Il y a des albums qui vous tombent des mains. Et d’autres qui restent accrochés en leur creux, comme un fruit, simple et précieux à la fois. Le mois d’août est généralement un mois de disette, mais on a tenu nos oreilles fermement accrochées à ce joyeux The Weight of a Wave, affalé en cette période de chaleur. La guitariste d’Au Revoir Simone nous a hydraté à sa manière, avec ce sachet de chansons douces. Ce disque est le quatrième album d’Annie Hart en six ans.
Passer au macro-onde
On ne sait pas si le titre de l’album fait implicitement référence aux décennies ayant vu ces chaînes de radio et de télévision se multiplier, mais ce The Weight of a Wave a un son résolument FM 80’s et 90’s, et pas de la manière à laquelle on pense le plus communément. C’est la pop de Blondie et de Belle and Sebastian, une pop fraîche comme un jus d’orange pressé, supplément pulpe indé. À son écoute, on a comme l’impression de côtoyer ces quartiers proches et ensommeillés de facs américaines d’arts, ces pâtés de maisons libertaires où on fabrique son art à soi, avec deux trois bouts de ficelle, comme ceux du dernier film de Kelly Reichardt, Showing Up, ces foyers où sonne un carillon quand la brise se lève. Les cordes ondulent, les guitares nous caressent de rayons solaires. A Crowded Cloud, par exemple, est doté d’un schéma de synthé semblant tout bonnement ferré chez Depeche Mode, crû 1981, et plus loin encore, on entend chanter dans la voix d’Annie le souvenir des New Kids in America de Kim Wilde. Plus enjoué que les précédents albums, on se sent rassénéré, frais comme un gardon, empli de pêche pour affronter une journée pleine de travail et de cris d’enfants.

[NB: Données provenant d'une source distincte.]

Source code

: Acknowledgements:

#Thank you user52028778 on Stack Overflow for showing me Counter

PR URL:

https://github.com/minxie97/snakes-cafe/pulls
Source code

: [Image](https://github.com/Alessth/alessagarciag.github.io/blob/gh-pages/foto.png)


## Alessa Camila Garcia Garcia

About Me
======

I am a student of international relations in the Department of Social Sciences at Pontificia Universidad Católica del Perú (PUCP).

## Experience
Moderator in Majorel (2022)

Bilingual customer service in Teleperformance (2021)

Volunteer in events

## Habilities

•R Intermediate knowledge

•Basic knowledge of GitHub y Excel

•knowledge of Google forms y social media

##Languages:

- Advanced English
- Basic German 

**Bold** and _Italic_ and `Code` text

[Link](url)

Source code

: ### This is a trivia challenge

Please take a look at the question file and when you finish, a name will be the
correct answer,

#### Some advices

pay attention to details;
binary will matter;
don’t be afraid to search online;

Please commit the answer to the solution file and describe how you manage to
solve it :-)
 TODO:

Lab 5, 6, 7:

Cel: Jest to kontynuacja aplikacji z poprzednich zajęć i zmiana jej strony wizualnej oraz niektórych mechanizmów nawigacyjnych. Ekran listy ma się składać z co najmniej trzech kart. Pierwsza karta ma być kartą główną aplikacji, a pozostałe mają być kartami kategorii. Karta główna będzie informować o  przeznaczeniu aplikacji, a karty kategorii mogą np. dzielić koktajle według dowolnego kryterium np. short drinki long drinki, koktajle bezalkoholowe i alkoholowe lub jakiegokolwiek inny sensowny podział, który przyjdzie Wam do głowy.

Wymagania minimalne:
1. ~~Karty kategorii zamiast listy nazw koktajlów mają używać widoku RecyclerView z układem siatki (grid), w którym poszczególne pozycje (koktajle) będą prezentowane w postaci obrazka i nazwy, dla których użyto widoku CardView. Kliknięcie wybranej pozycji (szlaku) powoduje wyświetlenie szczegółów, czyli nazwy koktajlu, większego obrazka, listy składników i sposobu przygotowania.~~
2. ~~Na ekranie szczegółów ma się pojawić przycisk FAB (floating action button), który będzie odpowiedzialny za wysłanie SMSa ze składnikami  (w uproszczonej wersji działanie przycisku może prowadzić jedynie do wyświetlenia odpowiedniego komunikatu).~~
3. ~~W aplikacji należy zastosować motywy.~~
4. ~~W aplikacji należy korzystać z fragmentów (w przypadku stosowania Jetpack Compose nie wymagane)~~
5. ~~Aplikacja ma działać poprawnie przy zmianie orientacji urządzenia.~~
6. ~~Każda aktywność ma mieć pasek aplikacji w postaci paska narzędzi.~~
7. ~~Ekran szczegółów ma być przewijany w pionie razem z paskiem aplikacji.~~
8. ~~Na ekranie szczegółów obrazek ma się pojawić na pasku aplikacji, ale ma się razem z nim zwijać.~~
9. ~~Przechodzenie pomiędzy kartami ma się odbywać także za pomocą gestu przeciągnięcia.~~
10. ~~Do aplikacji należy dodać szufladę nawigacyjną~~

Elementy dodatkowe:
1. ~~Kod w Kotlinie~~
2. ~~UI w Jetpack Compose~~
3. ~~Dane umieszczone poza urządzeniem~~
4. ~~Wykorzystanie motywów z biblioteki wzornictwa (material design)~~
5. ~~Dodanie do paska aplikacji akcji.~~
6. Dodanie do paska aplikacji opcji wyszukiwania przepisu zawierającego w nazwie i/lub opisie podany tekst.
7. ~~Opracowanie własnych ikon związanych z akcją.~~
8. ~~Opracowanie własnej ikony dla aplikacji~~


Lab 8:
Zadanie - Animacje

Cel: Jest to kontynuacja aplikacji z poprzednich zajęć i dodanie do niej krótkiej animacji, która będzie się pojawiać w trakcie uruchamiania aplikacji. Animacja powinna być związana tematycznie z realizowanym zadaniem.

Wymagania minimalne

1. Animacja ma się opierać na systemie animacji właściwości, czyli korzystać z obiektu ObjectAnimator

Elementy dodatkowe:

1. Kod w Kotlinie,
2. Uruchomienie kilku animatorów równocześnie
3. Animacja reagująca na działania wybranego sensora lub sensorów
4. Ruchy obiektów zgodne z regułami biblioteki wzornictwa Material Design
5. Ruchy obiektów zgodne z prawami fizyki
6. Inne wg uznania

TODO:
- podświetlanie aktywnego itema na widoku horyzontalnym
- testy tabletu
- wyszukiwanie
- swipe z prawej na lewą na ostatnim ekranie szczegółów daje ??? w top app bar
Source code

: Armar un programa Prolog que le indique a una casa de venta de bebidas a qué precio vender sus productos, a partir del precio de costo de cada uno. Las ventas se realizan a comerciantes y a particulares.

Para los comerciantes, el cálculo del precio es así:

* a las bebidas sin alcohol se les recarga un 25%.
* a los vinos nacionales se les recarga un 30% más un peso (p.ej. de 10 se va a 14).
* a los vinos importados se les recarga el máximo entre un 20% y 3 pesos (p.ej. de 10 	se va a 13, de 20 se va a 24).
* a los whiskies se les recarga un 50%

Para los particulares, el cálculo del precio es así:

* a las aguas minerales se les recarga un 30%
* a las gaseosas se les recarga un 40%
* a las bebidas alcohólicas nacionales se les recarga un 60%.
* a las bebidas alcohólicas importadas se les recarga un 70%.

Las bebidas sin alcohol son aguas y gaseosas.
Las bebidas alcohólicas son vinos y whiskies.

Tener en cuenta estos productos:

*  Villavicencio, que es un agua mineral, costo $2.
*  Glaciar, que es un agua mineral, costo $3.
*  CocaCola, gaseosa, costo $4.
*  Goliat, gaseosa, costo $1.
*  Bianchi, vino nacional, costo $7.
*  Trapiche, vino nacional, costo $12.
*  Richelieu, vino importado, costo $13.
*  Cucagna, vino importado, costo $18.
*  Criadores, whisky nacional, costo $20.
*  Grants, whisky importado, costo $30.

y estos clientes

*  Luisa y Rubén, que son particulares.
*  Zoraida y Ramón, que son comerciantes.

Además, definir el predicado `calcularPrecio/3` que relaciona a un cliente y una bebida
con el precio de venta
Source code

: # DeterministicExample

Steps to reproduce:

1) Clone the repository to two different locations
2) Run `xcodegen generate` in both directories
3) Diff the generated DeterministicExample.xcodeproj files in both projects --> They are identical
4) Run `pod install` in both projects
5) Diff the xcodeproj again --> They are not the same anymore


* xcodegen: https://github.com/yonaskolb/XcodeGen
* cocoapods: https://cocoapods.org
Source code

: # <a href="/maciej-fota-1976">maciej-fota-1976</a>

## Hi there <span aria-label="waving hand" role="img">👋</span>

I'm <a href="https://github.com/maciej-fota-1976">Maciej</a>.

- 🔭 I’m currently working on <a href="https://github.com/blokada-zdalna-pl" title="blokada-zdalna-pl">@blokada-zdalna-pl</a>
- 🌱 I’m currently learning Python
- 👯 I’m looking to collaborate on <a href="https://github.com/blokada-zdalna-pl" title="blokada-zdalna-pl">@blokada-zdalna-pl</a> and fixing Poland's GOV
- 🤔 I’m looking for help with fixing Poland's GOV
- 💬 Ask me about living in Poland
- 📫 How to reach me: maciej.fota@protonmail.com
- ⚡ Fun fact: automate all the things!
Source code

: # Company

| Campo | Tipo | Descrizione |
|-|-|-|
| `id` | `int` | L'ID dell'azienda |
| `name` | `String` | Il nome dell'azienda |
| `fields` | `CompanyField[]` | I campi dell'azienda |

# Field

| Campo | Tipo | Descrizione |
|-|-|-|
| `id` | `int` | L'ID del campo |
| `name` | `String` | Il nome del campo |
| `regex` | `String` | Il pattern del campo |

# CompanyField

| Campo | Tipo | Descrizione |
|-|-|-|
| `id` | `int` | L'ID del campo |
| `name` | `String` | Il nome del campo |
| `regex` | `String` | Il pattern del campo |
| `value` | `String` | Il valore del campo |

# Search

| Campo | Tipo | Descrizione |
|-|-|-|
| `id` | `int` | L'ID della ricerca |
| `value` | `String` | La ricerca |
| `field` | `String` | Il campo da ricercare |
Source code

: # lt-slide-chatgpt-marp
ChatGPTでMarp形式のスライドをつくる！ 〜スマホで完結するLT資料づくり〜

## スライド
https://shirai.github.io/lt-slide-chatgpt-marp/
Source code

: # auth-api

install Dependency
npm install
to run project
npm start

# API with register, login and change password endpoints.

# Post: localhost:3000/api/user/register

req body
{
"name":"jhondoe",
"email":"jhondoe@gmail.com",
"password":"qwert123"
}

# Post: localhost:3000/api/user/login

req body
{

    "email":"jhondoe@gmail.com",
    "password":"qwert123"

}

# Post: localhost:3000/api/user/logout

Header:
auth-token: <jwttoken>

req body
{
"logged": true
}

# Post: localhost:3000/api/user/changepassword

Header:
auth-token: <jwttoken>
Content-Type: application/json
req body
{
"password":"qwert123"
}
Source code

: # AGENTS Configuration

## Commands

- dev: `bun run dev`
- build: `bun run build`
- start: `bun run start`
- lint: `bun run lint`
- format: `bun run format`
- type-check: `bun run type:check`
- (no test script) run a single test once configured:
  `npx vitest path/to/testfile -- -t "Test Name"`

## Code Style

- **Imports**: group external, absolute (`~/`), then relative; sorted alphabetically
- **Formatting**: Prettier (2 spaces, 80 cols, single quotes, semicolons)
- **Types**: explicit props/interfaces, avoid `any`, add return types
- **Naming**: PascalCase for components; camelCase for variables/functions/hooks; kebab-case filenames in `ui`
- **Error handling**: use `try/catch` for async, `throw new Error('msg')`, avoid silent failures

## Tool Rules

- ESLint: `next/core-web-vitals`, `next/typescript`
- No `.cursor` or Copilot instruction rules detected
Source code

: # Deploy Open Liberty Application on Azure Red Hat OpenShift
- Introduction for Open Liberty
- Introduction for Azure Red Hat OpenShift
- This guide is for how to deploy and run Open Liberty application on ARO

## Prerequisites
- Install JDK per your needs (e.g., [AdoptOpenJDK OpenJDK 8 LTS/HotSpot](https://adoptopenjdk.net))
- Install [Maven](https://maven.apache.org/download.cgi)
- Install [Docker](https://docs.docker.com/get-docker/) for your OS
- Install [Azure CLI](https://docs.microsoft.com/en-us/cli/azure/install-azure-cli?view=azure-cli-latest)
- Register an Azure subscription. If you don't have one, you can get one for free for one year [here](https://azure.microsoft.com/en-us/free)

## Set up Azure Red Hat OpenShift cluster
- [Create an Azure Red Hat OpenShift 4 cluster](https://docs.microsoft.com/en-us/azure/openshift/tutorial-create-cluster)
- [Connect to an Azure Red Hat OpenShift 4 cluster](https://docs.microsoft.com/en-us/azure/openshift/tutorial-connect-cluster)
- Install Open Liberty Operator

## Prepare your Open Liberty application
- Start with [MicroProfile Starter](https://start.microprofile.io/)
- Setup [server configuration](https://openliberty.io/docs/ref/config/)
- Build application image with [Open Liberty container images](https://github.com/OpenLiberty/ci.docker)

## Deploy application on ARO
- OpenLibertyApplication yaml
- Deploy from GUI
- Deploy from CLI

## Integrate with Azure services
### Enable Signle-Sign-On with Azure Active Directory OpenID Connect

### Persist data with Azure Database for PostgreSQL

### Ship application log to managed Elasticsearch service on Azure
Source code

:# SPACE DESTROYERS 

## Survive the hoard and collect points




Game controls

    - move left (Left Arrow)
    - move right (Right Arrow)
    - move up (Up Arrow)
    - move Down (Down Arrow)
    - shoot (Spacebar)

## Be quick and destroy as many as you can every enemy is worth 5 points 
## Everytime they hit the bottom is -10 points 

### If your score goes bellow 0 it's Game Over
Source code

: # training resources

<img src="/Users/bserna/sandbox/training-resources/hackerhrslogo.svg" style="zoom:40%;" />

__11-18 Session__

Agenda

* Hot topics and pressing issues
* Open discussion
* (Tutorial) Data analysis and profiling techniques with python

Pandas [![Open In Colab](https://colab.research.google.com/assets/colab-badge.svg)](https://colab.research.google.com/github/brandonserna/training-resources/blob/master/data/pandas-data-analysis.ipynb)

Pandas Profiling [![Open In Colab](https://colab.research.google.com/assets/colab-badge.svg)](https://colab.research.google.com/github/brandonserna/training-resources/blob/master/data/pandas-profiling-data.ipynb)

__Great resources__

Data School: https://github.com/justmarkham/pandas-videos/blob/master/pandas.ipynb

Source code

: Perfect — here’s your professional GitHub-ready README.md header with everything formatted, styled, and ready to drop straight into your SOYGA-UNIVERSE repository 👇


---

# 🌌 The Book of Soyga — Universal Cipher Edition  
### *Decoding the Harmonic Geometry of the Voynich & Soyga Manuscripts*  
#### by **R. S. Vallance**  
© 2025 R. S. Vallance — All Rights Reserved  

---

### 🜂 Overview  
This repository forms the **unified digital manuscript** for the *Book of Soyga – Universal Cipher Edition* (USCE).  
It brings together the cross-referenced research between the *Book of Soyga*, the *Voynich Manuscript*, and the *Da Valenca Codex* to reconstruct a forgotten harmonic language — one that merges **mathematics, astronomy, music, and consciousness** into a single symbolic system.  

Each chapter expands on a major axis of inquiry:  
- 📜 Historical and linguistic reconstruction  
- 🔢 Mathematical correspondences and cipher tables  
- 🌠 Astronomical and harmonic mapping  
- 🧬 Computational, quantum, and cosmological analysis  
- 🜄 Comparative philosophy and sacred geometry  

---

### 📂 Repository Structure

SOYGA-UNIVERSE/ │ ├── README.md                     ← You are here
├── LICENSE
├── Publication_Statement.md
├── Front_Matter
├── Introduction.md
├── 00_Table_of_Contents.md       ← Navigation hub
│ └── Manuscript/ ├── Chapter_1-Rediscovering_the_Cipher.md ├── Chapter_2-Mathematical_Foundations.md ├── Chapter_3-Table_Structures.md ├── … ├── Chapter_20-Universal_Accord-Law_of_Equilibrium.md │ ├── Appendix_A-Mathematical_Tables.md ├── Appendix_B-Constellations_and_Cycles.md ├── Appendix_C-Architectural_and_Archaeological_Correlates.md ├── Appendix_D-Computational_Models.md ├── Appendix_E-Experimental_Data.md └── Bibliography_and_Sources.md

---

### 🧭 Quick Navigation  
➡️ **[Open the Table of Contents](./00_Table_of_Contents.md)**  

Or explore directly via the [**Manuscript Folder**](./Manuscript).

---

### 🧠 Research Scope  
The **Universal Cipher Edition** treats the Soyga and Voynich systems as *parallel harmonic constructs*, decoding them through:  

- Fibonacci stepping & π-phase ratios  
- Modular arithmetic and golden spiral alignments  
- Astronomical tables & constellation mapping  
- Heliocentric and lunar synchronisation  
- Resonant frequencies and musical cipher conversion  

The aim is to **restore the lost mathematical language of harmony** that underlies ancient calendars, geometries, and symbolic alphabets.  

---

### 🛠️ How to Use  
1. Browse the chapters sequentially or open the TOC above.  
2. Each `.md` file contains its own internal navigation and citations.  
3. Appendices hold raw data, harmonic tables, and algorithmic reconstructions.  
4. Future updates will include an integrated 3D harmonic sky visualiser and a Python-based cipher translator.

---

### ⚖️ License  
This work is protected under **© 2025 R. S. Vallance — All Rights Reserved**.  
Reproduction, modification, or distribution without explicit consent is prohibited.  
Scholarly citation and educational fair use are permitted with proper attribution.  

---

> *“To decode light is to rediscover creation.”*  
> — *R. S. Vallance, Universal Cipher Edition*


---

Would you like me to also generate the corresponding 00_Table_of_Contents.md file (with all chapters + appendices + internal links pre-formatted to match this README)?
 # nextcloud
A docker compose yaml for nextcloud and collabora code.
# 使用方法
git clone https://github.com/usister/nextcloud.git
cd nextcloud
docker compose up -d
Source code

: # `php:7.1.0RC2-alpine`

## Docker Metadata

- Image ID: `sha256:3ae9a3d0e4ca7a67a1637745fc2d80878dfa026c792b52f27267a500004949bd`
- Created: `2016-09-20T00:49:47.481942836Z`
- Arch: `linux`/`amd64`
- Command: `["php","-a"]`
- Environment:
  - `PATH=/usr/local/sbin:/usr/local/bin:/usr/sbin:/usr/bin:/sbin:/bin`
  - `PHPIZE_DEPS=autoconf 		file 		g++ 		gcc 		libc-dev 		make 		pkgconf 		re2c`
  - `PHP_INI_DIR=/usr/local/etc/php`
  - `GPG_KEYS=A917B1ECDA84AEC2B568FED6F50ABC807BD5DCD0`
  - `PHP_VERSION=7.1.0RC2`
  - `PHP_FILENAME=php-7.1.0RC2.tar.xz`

La voix d’Annie Hart est pleinement mignonne, car tout bonnement perfectible, sans artifice, à hauteur de femme et du beau commun. Les paroles rappellent l’obsession du petit détail, ces petits rien anodins qui font le tout de la vie, la tintant de ses belles couleurs ordinaires : « What makes me, me? I am too ordinary. I have nothing more to offer than my wide-eyed wonder at the world. Curved moss, birdsong, the soft skin of birch bark, the kindness of strangers, pink stones and warm sand.« , avoue-t’elle sur What Makes Me Me. Un appel des Keith, un verre avec l’amie Jenna, quelques aquarelles avec les enfants : c’est peu de chose que la vie, somme toute. On a envie de faire d’Annie notre confidente, notre oreille attentive, cette bonne copine va-t’en-guerre donnant tort aux apparences. Nous abordons ici les vertes contrées de la twee et de l’anorak pop anglaises, celles de ces chanteuses, de Heavenly à The Cananes en passant par Talulah Gosh, trompant leur ennui à la fenêtre du foyer. On mange nos biscottes devant la pelouse, et nous viennent des sourires.
Hart attack
Puis, à la suite de la vision étrange du clip de Boy You Got Me Good, nous revient son apparition lors de la dernière saison de Twin Peaks. On ne pense pas être si influençable, mais Hart, par sa voix accessible mais paradoxalement insaisissable, parfaite dans sa perfectibilité, apparait presque comme une cousine germaine de la lointaine Julee Cruise, fantomatique interprète de chansons phares pour David Lynch. En juste un peu plus tangible : « […] well, you got me where you want me but I’m not even here« . Si proche et pourtant si lointaine de nous…
The Weight of a Wave doit se concevoir comme un sac de chansons légères mais non à même de nous donner les dents creuses, se dévorant sans entrave. La compositrice délaisse ici sa veine ambient (explorée dernièrement avec l’EP Everything Pale Blue) pour un pur hymne à la vie quotidienne, sans esbroufe mais suffisamment généreux pour ne pas nous laisser sur notre faim. Le synthé grésillant de morosité matinale de Falling, s’éveillant d’une nuit un peu difficile, rappellera ceux des productions Lil’ Chief Records, comme chez Jonathan Bree ou Princess Chelsea. Cet album est de cette excellente facture que seule une époque sophistiquée comme la nôtre permet au DIY, lui conférant tout d’un grand. Il ne ressemble pas, au détail près, à d’autres, ni à une collection de titres, l’album s’ouvrant sur des débuts fanfaronnants et s’achevant de manière plus intimiste et évanescente ; mais de multiples albums dormant dans les limbes de la toile et dans quelques passionnées bibliothèques ont été construit avec ce même humble amour artisanal. C’est la qualité principale… et l’unique défaut de cet album. Celui de nous faire passer un bon moment, peut-être même de nous marquer, mais de ne pas vouloir nous marquer plus que cela, ne permettant pas de se distinguer radicalement de la masse de ces autres très bons albums sortant chaque année. Reste que celui-ci est une mignardise sans sucre ajouté. Plus besoin d’attendre la nouvelle canicule pour vous rincez les oreilles avec Annie Hart.